Why, the Global War on Terror is the perfect moral framework for raising my son! What a quaint little idea, the notion that warfare is an opportunity for "real men" to show valor. I think that one died sometime in August 1914, along with several million other soldiers in the trenches of France. It certainly was gone by the time of the Second Iraq War of 1990-1991, in which bombs did most of the killing. Given the reference here, one might add that "finishing the job" would also call upon skills such as an understanding of Arabic, Persian, Pashtun, Parsi, and Urdu, or perhaps the domestic politics of Arab and Central Asian states, listening to other people's ideas and information, etc....but of course all that bookish nonsense is for sissies, and what everything comes down to is whether an infantry grunt can pull the trigger when he sees a turban. Assuming he can find one to shoot.

Also of note is the way emotional literacy is downplayed when, as the author freely admits right in the first paragraph, his biological father abandoned him in childhood, and his stepfather didn't pay attention to him. Hmm. So what the author's deficient male parents really needed was the ability to shoot a .50 caliber M88? Then they wouldn't have been tempted to dump their parental responsibilities on their wives while they went off to be manly? Seems like these dudes were lacking in a few other qualities, too, like the willingness to stick around and just do the work of a parent, "finishing [a] job" which for the most part doesn't include Courage, Honor, or Gentlemanliness, and if you're lucky and don't live on the south side of Chicago, doesn't involve guns.

Which is not to say that Courage, Honorableness, etc. are bad qualities. But why do they belong only to men? I like Honorable and Courageous women. I'll take help and inspiration whenever I can get it. While this guy's kids are learning how to Honorably and Courageously fight over a rubber ball, his neighbor's daughters are probably acing the SAT and getting into better schools and landing the jobs that will drive the economy.
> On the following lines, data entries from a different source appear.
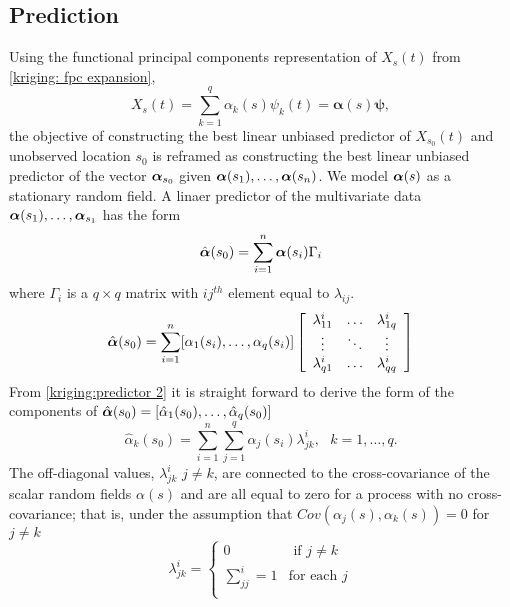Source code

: \subsection{Prediction} 

\label{sec:functional_kriging_predictor}

Using the functional principal components representation of $X_s(t)$ from \eqref{kriging: fpc expansion},
\begin{equation}
	X_{s}(t) = \sum_{k=1}^{q} \alpha_k(s)\psi_k(t) = \boldsymbol{\alpha}(s)\boldsymbol{\psi}, 
\end{equation}
the objective of constructing the best linear unbiased predictor of $X_{s_0}(t)$ and unobserved location $s_0$ is reframed as constructing the best linear unbiased predictor of the vector $\boldsymbol\alpha_{s_0}$ given $\boldsymbol\alpha(s_1), \dots, \boldsymbol\alpha(s_n)$. We model $\boldsymbol\alpha(s)$ as a stationary random field. A linaer predictor of the multivariate data $\boldsymbol\alpha(s_1), \dots, \boldsymbol\alpha_{s_1}$ has the form
\begin{equation}
	\hat{\boldsymbol\alpha}(s_0) = \sum_{i=1}^n \boldsymbol\alpha(s_i)\Gamma_i \label{kriging:predictor}
\end{equation}
where $\Gamma_i$ is a $q \times q$ matrix with $ij^{th}$ element equal to $\lambda_{ij}$. 
\begin{equation}
		\hat{\boldsymbol\alpha}(s_0) = \sum_{i=1}^n [\alpha_1(s_i), \dots, \alpha_q(s_i)] 
		\left[ 
			\begin{array}{ccc}
				\lambda^i_{11} & \dots & \lambda^i_{1q}\\
				\vdots & \ddots & \vdots \\
				\lambda^i_{q1} & \dots & \lambda^i_{qq}
			\end{array}
		\right]
		\label{kriging:predictor 2}
\end{equation}
From \eqref{kriging:predictor 2} it is straight forward to derive the form of the components of $\hat{\boldsymbol\alpha}(s_0)=[\hat{\alpha}_1(s_0), \dots, \hat{\alpha}_q(s_0)]$
\begin{equation}
	\hat{\alpha}_k(s_0) = \sum_{i=1}^n\sum_{j=1}^q\alpha_j(s_i)\lambda^i_{jk}, \mbox{ } k = 1, \dots, q.
\end{equation}
The off-diagonal values, $\lambda^i_{jk}$ $j \neq k$, are connected to the cross-covariance of the scalar random fields $\alpha(s)$ and are all equal to zero for a process with no cross-covariance; that is, under the assumption that $Cov(\alpha_j(s), \alpha_k(s)) = 0$ for $j \neq k$
\begin{equation}
	\lambda^i_{jk} = \begin{cases}
														0 & \text{ if } j \neq k\\
														\sum_{jj}^i = 1 & \text{for each $j$}\\
 										\end{cases}
\end{equation}

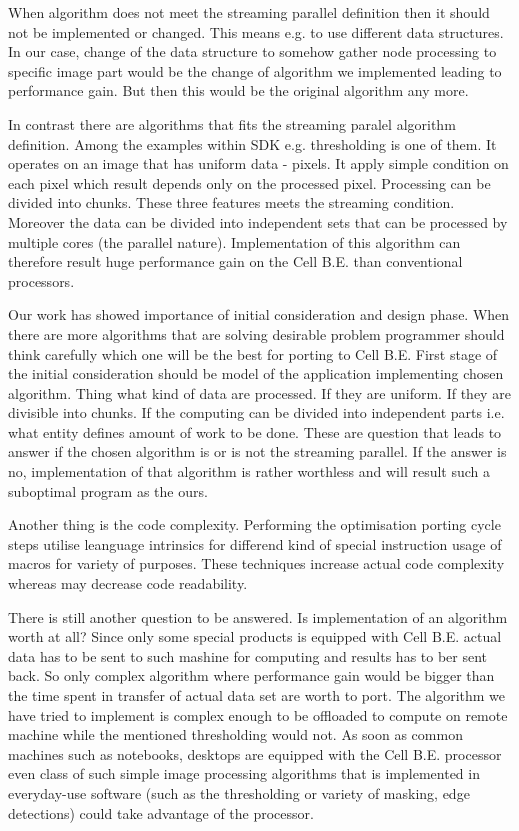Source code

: \par
When algorithm does not meet the streaming parallel definition then it should not be implemented or changed.
This means e.g. to use different data structures.
In our case, change of the data structure to somehow gather node processing to specific image part would be the change of algorithm we implemented leading to performance gain.
But then this would be the original algorithm any more.

\par
In contrast there are algorithms that fits the streaming paralel algorithm definition.
Among the examples within SDK e.g. thresholding is one of them.
It operates on an image that has uniform data - pixels.
It apply simple condition on each pixel which result depends only on the processed pixel.
Processing can be divided into chunks.
These three features meets the streaming condition.
Moreover the data can be divided into independent sets that can be processed by multiple cores (the parallel nature).
Implementation of this algorithm can therefore result huge performance gain on the Cell B.E. than conventional processors.

\par
Our work has showed importance of initial consideration and design phase.
When there are more algorithms that are solving desirable problem programmer should think carefully which one will be the best for porting to Cell B.E.
First stage of the initial consideration should be model of the application implementing chosen algorithm.
Thing what kind of data are processed.
If they are uniform.
If they are divisible into chunks.
If the computing can be divided into independent parts i.e. what entity defines amount of work to be done.
These are question that leads to answer if the chosen algorithm is or is not the streaming parallel.
If the answer is no, implementation of that algorithm is rather worthless and will result such a suboptimal program as the ours.

\par
Another thing is the code complexity.
Performing the optimisation porting cycle steps utilise leanguage intrinsics for differend kind of special instruction usage of macros for variety of purposes.
These techniques increase actual code complexity whereas may decrease code readability.

\par
There is still another question to be answered.
Is implementation of an algorithm worth at all?
Since only some special products is equipped with Cell B.E. actual data has to be sent to such mashine for computing and results has to ber sent back.
So only complex algorithm where performance gain would be bigger than the time spent in transfer of actual data set are worth to port.
The algorithm we have tried to implement is complex enough to be offloaded to compute on remote machine while the mentioned thresholding would not.
As soon as common machines such as notebooks, desktops are equipped with the Cell B.E. processor even class of such simple image processing algorithms that is implemented in everyday-use software (such as the thresholding or variety of masking, edge detections) could take advantage of the processor.

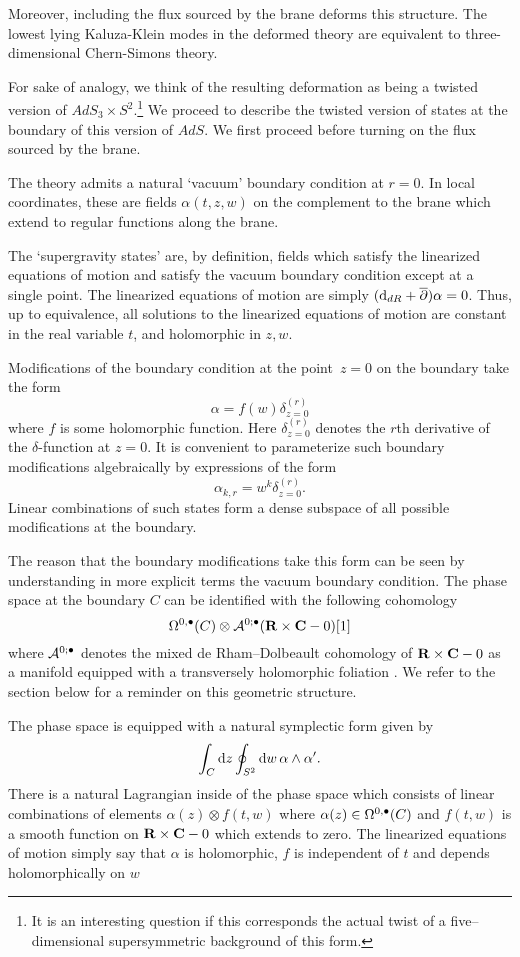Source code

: Moreover, including the flux sourced by the brane deforms this structure. The lowest lying Kaluza-Klein modes in the deformed theory are equivalent to three-dimensional Chern-Simons theory.

For sake of analogy, we think of the resulting deformation as being a twisted version of $AdS_3 \times S^2$.\footnote{It is an interesting question if this corresponds the actual twist of a five--dimensional supersymmetric background of this form.}
We proceed to describe the twisted version of states at the boundary of this version of $AdS$.
We first proceed before turning on the flux sourced by the brane.

The theory admits a natural `vacuum' boundary condition at $r=0$.
In local coordinates, these are fields $\alpha(t,z,w)$ on the complement to the brane which extend to regular functions along the brane.

The `supergravity states' are, by definition, fields which satisfy the linearized equations of motion and satisfy the vacuum boundary condition except at a single point.
The linearized equations of motion are simply $({\rm d}_{dR} + \overline{\partial}) \alpha = 0$.
Thus, up to equivalence, all solutions to the linearized equations of motion are constant in the real variable $t$, and holomorphic in $z,w$.

Modifications of the boundary condition at the point~$z = 0$ on the boundary take the form
\[
\alpha = f(w) \delta^{(r)}_{z=0}
\]
where $f$ is some holomorphic function.
Here $\delta^{(r)}_{z=0}$ denotes the $r$th derivative of the $\delta$-function at $z=0$.
It is convenient to parameterize such boundary modifications algebraically by expressions of the form
\[
\alpha_{k,r} = w^k \delta^{(r)}_{z=0} .
\]
Linear combinations of such states form a dense subspace of all possible modifications at the boundary.

The reason that the boundary modifications take this form can be seen by understanding in more explicit terms the vacuum boundary condition.
The phase space at the boundary $C$ can be identified with the following cohomology
\[
\Omega^{0,\bullet}(C) \otimes \mathcal A^{0;\bullet}(\mathbf{R} \times \mathbf{C} - 0) [1]
\]
where $\mathcal A^{0;\bullet}$ denotes the mixed de Rham--Dolbeault cohomology of $\mathbf{R} \times \mathbf{C} - 0$ as a manifold equipped with a transversely holomorphic foliation \cite{DuchampKalka}.
We refer to the section below for a reminder on this geometric structure.

The phase space is equipped with a natural symplectic form given by
\[
\int_C {\rm d} z \oint_{S^2} {\rm d} w \, \alpha \wedge \alpha' .
\]
There is a natural Lagrangian inside of the phase space which consists of linear combinations of elements $\alpha(z) \otimes f(t,w)$ where $\alpha(z) \in \Omega^{0,\bullet}(C)$ and $f(t,w)$ is a smooth function on $\mathbf{R} \times \mathbf{C} - 0$ which extends to zero.
The linearized equations of motion simply say that $\alpha$ is holomorphic, $f$ is independent of $t$ and depends holomorphically on $w$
And Gentlemanliness, if it means anything at all in this post-medieval age in which most "real men" couldn't manage to fit into a suit of armor without serious liposuction, seems to me centered on respect for the weak. This is a universal value that we should ALL aspire to, regardless of gender, age, race, or anything else. Ironic twist: the very idea of Gentlemanliness, as derived from the courtly culture of late medieval Italy and Spain, is in fact heavily influenced by the high MUSLIM culture of the period, with some pagan residues thrown in. So, dad, you want your kid to be like the noble Black Saracen in The Song of Roland? The one who kills the Christian hero? Bravo! Those particular "barbarians" were reading Greek long before your own ancestors could spell their name.

I'll give the guy credit for admitting he's a couch potato from a broken home -- this itself is an index of how far we've come -- although rhetorically-speaking, anything less would have immediately alienated the educated women who read the WSJ as well as many of the moderate men -- and for suggesting that boys need moral training in addition to open-ended physicality. But if this is the conservative version of modern fatherhood, then I'm nostalgic for the days of old-fashioned Judeo-Christian patriarchy, rather than this pagan code that essentially consists of being able to use a gun and stand up to Osama bin Laden. Let's see this guy's kids use those skills when they get laid off for the first time.

2 comments:

Unknown said...

It's amazing to me that we still haven't gotten past the ridiculous idea that emotions are for girls and being tough is for boys. As if the warmongering instinct is the sign of a real man. I'd like to think that we'll evolve a bit more as a society as more people recognize how ridiculous these ideas are.

chicago pop said...

Glad you feel that way, TH, and good to know there's a bastion of common sense down in Texas.